- _TASK INSTRUCTIONS_
Nothing may be dropped. Retype the whole listing exactly.

- _PROVIDED DATA_
== Segment start ==
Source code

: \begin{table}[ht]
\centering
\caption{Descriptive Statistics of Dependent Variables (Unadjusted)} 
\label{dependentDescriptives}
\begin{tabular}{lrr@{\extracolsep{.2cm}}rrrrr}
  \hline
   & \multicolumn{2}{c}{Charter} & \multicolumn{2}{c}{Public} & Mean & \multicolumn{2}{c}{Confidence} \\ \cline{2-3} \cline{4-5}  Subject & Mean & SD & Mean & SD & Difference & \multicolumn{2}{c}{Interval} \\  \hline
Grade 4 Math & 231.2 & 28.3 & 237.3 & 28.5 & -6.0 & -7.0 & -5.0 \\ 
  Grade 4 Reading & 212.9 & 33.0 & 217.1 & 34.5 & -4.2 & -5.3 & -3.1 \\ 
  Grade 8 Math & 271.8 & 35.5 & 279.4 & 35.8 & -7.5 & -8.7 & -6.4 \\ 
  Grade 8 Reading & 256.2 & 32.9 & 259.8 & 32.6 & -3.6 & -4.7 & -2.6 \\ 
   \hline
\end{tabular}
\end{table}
== Segment end ==
- _WRITTEN ANSWER_
Source code

: \begin{table}[ht]
\centering
\caption{Descriptive Statistics of Dependent Variables (Unadjusted)} 
\label{dependentDescriptives}
\begin{tabular}{lrr@{\extracolsep{.2cm}}rrrrr}
  \hline
   & \multicolumn{2}{c}{Charter} & \multicolumn{2}{c}{Public} & Mean & \multicolumn{2}{c}{Confidence} \\ \cline{2-3} \cline{4-5}  Subject & Mean & SD & Mean & SD & Difference & \multicolumn{2}{c}{Interval} \\  \hline
Grade 4 Math & 231.2 & 28.3 & 237.3 & 28.5 & -6.0 & -7.0 & -5.0 \\ 
  Grade 4 Reading & 212.9 & 33.0 & 217.1 & 34.5 & -4.2 & -5.3 & -3.1 \\ 
  Grade 8 Math & 271.8 & 35.5 & 279.4 & 35.8 & -7.5 & -8.7 & -6.4 \\ 
  Grade 8 Reading & 256.2 & 32.9 & 259.8 & 32.6 & -3.6 & -4.7 & -2.6 \\ 
   \hline
\end{tabular}
\end{table}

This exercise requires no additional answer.